If you would like to know more about what Keynes said but find his expositional style a little offputting, then do give The Economics of J. M. Keynes by Dudley Dillard (1948) a try. Or you can have a gander at the shorter Keynes: The Return of the Master by Robert Skidelsky (2010).
More historical works are these:
A beautifully written account of the events leading up to the Great Depression and the four bankers who participated in and tried in their own ways to prevent catastrophe but failed, primarily because of the actions they themselves took, is Liaquat Ahamed’s Lords of Finance: 1929, the Great Depression, and the Bankers Who Broke the World (2010).
If you think that the industrial revolution and its aftermath was a paragon of entrepreneurial competence, you might like to rethink this. A blistering account of the US railroad bonanza and its accompanying disasters is Railroaded: The Transcontinentals and the Making of Modern America by Richard White (2011). An appropriate response to this account is OMG! How could they have been so stupid? All I will say is: think of Larry Summers and what an idiot he is yet how lauded he is by many.
I would guess this is enough to go on. Should you get through this list, you will understand our present plight better than most. You can then decide for yourself whether Osborne, Geithner, et al. are either incompetent or venal. Certainly, what they are doing and saying is not in the interests of the majority.
On that note, I wish you a happier, and hopefully more prosperous, new year. Though I wouldn’t count on either.
A little addendum:
For complementary histories of financial misdeeds and the like, which complement Ahamed:
Bethany McClean & Joe Nocera, All the Devils are Here: The Hidden History of the Financial Crisis (2010);
Edward Chancellor, Devil Take the Hindmost: A History of Financial Speculation (1999).

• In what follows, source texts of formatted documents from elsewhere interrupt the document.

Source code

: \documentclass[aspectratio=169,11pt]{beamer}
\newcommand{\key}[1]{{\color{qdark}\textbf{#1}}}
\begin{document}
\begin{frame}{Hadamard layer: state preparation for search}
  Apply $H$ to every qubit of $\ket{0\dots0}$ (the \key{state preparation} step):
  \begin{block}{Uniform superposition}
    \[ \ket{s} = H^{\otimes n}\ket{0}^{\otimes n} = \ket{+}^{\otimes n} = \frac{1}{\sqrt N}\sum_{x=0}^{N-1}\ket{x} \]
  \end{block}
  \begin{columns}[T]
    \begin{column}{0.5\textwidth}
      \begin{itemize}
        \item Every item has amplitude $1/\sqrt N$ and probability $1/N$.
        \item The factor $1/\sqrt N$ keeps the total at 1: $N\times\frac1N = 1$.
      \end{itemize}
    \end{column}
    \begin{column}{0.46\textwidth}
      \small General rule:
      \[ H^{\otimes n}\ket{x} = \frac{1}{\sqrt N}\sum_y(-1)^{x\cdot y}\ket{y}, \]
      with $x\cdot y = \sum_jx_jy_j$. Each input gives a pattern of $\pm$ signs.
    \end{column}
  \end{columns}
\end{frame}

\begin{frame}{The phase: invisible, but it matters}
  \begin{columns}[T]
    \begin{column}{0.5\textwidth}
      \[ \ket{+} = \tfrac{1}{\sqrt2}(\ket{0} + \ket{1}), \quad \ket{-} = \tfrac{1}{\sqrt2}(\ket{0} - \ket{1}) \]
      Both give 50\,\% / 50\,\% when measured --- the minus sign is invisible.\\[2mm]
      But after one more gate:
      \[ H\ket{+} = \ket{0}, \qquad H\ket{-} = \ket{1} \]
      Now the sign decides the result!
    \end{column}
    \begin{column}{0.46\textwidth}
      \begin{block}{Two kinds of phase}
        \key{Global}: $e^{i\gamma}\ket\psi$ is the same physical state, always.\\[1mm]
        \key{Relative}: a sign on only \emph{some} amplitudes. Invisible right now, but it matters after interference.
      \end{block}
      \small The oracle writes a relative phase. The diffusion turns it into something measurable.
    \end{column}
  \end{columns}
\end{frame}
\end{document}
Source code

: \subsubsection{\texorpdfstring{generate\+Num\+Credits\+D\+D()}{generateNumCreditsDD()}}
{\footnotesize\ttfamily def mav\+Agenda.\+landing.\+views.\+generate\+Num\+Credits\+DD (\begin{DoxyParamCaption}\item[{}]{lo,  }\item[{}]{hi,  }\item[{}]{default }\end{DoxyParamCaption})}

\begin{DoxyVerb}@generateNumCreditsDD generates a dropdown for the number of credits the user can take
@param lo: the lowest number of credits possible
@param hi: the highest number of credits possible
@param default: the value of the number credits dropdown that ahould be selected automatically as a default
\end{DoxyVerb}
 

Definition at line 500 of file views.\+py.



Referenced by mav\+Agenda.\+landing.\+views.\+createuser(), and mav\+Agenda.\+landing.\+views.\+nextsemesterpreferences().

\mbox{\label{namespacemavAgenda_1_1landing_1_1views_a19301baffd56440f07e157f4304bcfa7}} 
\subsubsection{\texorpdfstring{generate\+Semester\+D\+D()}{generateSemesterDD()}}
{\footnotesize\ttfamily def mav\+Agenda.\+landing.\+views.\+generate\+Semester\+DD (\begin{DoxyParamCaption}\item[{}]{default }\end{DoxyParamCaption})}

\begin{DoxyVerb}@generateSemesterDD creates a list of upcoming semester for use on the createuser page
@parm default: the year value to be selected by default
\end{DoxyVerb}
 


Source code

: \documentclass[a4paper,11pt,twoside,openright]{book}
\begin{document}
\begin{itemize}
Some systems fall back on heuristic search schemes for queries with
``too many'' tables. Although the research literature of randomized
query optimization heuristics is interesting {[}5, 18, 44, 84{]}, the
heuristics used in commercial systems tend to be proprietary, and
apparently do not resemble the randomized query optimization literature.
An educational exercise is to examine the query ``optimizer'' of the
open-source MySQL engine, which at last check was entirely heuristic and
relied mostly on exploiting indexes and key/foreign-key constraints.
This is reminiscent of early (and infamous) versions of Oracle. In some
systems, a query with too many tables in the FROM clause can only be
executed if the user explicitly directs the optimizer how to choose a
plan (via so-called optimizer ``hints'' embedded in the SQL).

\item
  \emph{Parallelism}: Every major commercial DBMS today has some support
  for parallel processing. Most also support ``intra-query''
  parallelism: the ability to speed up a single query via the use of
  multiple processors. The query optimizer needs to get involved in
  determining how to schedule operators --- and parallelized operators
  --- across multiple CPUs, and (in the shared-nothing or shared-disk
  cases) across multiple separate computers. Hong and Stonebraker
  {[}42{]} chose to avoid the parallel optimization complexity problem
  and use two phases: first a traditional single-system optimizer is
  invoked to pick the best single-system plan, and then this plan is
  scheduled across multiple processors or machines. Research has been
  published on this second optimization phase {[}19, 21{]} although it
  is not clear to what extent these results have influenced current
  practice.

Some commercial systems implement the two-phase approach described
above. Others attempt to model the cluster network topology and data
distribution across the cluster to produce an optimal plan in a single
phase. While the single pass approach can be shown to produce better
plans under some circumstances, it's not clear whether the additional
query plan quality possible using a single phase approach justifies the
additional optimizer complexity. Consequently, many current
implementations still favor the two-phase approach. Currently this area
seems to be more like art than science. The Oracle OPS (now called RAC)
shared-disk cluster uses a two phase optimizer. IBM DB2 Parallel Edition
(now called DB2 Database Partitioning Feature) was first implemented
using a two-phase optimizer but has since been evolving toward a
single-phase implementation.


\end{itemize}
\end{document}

For the best book on the Irish crisis that takes no prisoners, you can do no better than Fintan O’Toole’s Ship of Fools: How Stupidity and Corruption Sank the Celtic Tiger (2010 ed. with an added postscript).
Who not to read:
Krugman is excellent on the politics of the financial crisis but goes astray on the macroeconomics of it. For example, he thinks the standard demand-supply curves are good pedagogical tools for introducing students to how the economic system in the large works. They aren’t. And he still thinks that you can use an analogy between a household and the government to illustrate deficit spending and the like. The analogy is completely inapplicable. For these reasons, among others, I am unable to recommend Krugman unreservedly. That said, he should not be avoided.
Read nothing by the IMF. Their recommendations are inevitably disastrous for those they are supposedly helping. They have no idea what they are doing.
Avoid Olivier Blanchard. He is wedded to a kind of neo-classical view of the economic world and thereby goes astray.
Do not believe anything about the economic situation put out by either the UK or US governments. It is either deliberate misinformation or the consequence of incompetence. Geithner, for instance, is a failed regulator. And so far, a failed Treasury Secretary. A sterling record. He is either a liar or doesn’t have a clue. Take your pick. Osborne has been conspicuous by his unblemished record for getting things so wrong you woudn’t think we and he lived in the same world. And in a strong sense, we don’t. Danny Blanchflower doesn’t think Osborne knows what he is doing. Bill Mitchell thinks that it is likely that Osborne and his clique know precisely what they are doing, which is screwing us over for their own benefit. Again, take your pick.